DOAÇÃO DE ASCENDENTE À DESCENDENTE. LIMITAÇÃO A PARTE DISPONÍVEL. NULIDADE DA PARTE INOFICIOSA. AVALIAÇÃO DO BEM.

1 – A doação de ascendente à descendente importa adiantamento da legítima.

2 – O ascendente doador pode dispor, livremente, sobre a metade do seu patrimônio, parte considerada pela lei disponível. Assim, perfeitamente possível que um herdeiro necessário, contemplado com a porção disponível, receba mais do que outro, vez que receberá, além de sua cota parte da legítima, mais o que o ascendente lhe testar ou lhe doar em vida da parte disponível.

4 – Nula, contudo, é a doação quanto à parte que exceder a que o doador, no momento da liberalidade, poderia dispor em testamento.

5 – Apelação provida em parte.

A C Ó R D Ã O

Acordam os Senhores Desembargadores da 6ª Turma Cível do Tribunal de Justiça do Distrito Federal e dos Territórios, JAIR SOARES – Relator, JOSÉ DIVINO DE OLIVEIRA – Revisor, VERA  ANDRIGHI – Vogal, sob a Presidência do Senhor Desembargador JOSÉ DIVINO DE OLIVEIRA, em proferir a seguinte decisão: DEU-SE PARCIAL PROVIMENTO. UNÂNIME, de acordo com a ata do julgamento e notas taquigráficas.

Brasília (DF), 10 de outubro de 2011

Certificado nº: 44 36 9E C4

13/10/2011 – 13:30

Desembargador JAIR SOARES

Relator

R E L A T Ó R I O

Trata-se de apelação em inventário e partilha de bens, deixados por M. J. T. B., cuja sentença julgou procedente o pedido e partilhou os bens na forma do esboço apresentado pela Contadoria Judicial.

Argúem os apelantes, em preliminar, nulidade de sentença por falta de fundamentação e cerceamento de defesa, por não ter sido examinada a impugnação que apresentaram ao esboço da partilha.

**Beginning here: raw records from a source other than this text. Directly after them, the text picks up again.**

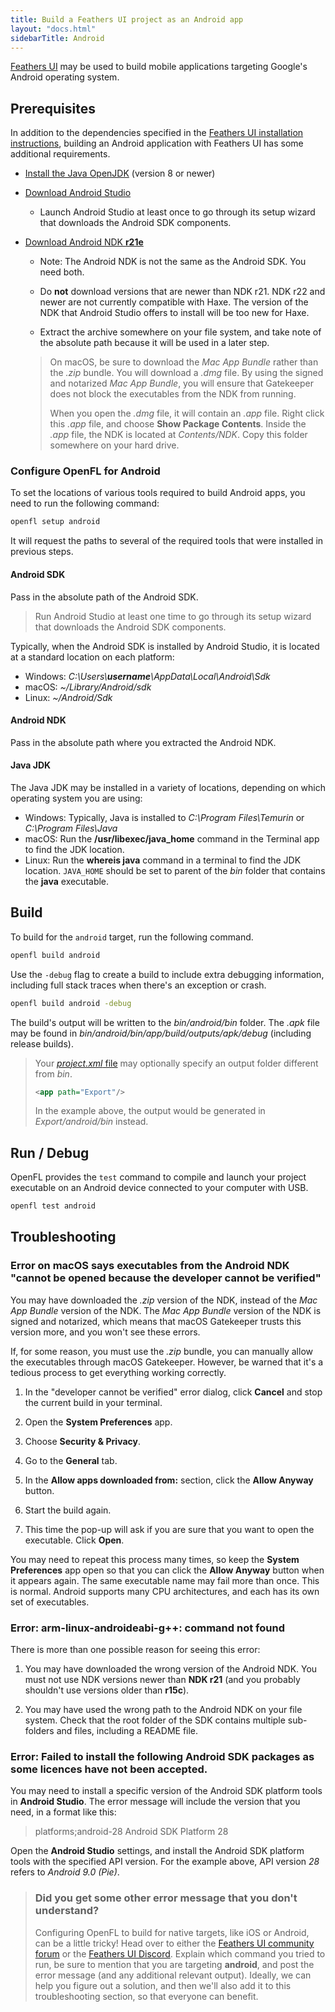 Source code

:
 ```yaml
---
title: Build a Feathers UI project as an Android app
layout: "docs.html"
sidebarTitle: Android
---
```


[Feathers UI](/) may be used to build mobile applications targeting Google's Android operating system.

## Prerequisites

In addition to the dependencies specified in the [Feathers UI installation instructions](./installation.md), building an Android application with Feathers UI has some additional requirements.

- [Install the Java OpenJDK](https://adoptium.net/) (version 8 or newer)

- [Download Android Studio](https://developer.android.com/studio)

  - Launch Android Studio at least once to go through its setup wizard that downloads the Android SDK components.

- [Download Android NDK **r21e**](https://developer.android.com/ndk/downloads/older_releases)

  - Note: The Android NDK is not the same as the Android SDK. You need both.

  - Do **not** download versions that are newer than NDK r21. NDK r22 and newer are not currently compatible with Haxe. The version of the NDK that Android Studio offers to install will be too new for Haxe.

  - Extract the archive somewhere on your file system, and take note of the absolute path because it will be used in a later step.

  > On macOS, be sure to download the _Mac App Bundle_ rather than the _.zip_ bundle. You will download a _.dmg_ file. By using the signed and notarized _Mac App Bundle_, you will ensure that Gatekeeper does not block the executables from the NDK from running.
  >
  > When you open the _.dmg_ file, it will contain an _.app_ file. Right click this _.app_ file, and choose **Show Package Contents**. Inside the _.app_ file, the NDK is located at _Contents/NDK_. Copy this folder somewhere on your hard drive.

### Configure OpenFL for Android

To set the locations of various tools required to build Android apps, you need to run the following command:

```haxe
openfl setup android
```

It will request the paths to several of the required tools that were installed in previous steps.

#### Android SDK

Pass in the absolute path of the Android SDK.

> Run Android Studio at least one time to go through its setup wizard that downloads the Android SDK components.

Typically, when the Android SDK is installed by Android Studio, it is located at a standard location on each platform:

- Windows: _C:\Users\\**username**\AppData\Local\Android\Sdk_
- macOS: _~/Library/Android/sdk_
- Linux: _~/Android/Sdk_

#### Android NDK

Pass in the absolute path where you extracted the Android NDK.

#### Java JDK

The Java JDK may be installed in a variety of locations, depending on which operating system you are using:

- Windows: Typically, Java is installed to _C:\Program Files\Temurin_ or _C:\Program Files\Java_
- macOS: Run the **/usr/libexec/java_home** command in the Terminal app to find the JDK location.
- Linux: Run the **whereis java** command in a terminal to find the JDK location. `JAVA_HOME` should be set to parent of the _bin_ folder that contains the **java** executable.

## Build

To build for the `android` target, run the following command.

```sh
openfl build android
```

Use the `-debug` flag to create a build to include extra debugging information, including full stack traces when there's an exception or crash.

```sh
openfl build android -debug
```

The build's output will be written to the _bin/android/bin_ folder. The _.apk_ file may be found in _bin/android/bin/app/build/outputs/apk/debug_ (including release builds).

> Your [_project.xml_ file](https://lime.openfl.org/docs/project-files/xml-format/) may optionally specify an output folder different from _bin_.
>
> ```xml
> <app path="Export"/>
> ```
>
> In the example above, the output would be generated in _Export/android/bin_ instead.

## Run / Debug

OpenFL provides the `test` command to compile and launch your project executable on an Android device connected to your computer with USB.

```sh
openfl test android
```

## Troubleshooting

### Error on macOS says executables from the Android NDK "cannot be opened because the developer cannot be verified"

You may have downloaded the _.zip_ version of the NDK, instead of the _Mac App Bundle_ version of the NDK. The _Mac App Bundle_ version of the NDK is signed and notarized, which means that macOS Gatekeeper trusts this version more, and you won't see these errors.

If, for some reason, you must use the _.zip_ bundle, you can manually allow the executables through macOS Gatekeeper. However, be warned that it's a tedious process to get everything working correctly.

1. In the "developer cannot be verified" error dialog, click **Cancel** and stop the current build in your terminal.

1. Open the **System Preferences** app.

1. Choose **Security & Privacy**.

1. Go to the **General** tab.

1. In the **Allow apps downloaded from:** section, click the **Allow Anyway** button.

1. Start the build again.

1. This time the pop-up will ask if you are sure that you want to open the executable. Click **Open**.

You may need to repeat this process many times, so keep the **System Preferences** app open so that you can click the **Allow Anyway** button when it appears again. The same executable name may fail more than once. This is normal. Android supports many CPU architectures, and each has its own set of executables.

### Error: arm-linux-androideabi-g++: command not found

There is more than one possible reason for seeing this error:

1. You may have downloaded the wrong version of the Android NDK. You must not use NDK versions newer than **NDK r21** (and you probably shouldn't use versions older than **r15c**).

1. You may have used the wrong path to the Android NDK on your file system. Check that the root folder of the SDK contains multiple sub-folders and files, including a README file.

### Error: Failed to install the following Android SDK packages as some licences have not been accepted.

You may need to install a specific version of the Android SDK platform tools in **Android Studio**. The error message will include the version that you need, in a format like this:

> platforms;android-28 Android SDK Platform 28

Open the **Android Studio** settings, and install the Android SDK platform tools with the specified API version. For the example above, API version _28_ refers to _Android 9.0 (Pie)_.

> ### Did you get some other error message that you don't understand?
>
> Configuring OpenFL to build for native targets, like iOS or Android, can be a little tricky! Head over to either the [Feathers UI community forum](https://community.feathersui.com/) or the [Feathers UI Discord](https://discord.feathersui.com/). Explain which command you tried to run, be sure to mention that you are targeting **android**, and post the error message (and any additional relevant output). Ideally, we can help you figure out a solution, and then we'll also add it to this troubleshooting section, so that everyone can benefit.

No mérito, sustentam que o imóvel sito à SCRN 708/709, bloco “B”, lojas 36/37, apt. 101, 102 e 103, lhes foi doado pelo autor da herança. E a doação não ultrapassou a metade disponível dos bens que ele possuía e não foi arguida nulidade. Deve ser respeitada a vontade do autor da herança e retirado do monte o patrimônio doado a quatro dos seis filhos que teve.

Afirmam que a colação e a partilha dos bens devem ser feitas tendo por base o valor desses na data da abertura da sucessão, o que não foi observado.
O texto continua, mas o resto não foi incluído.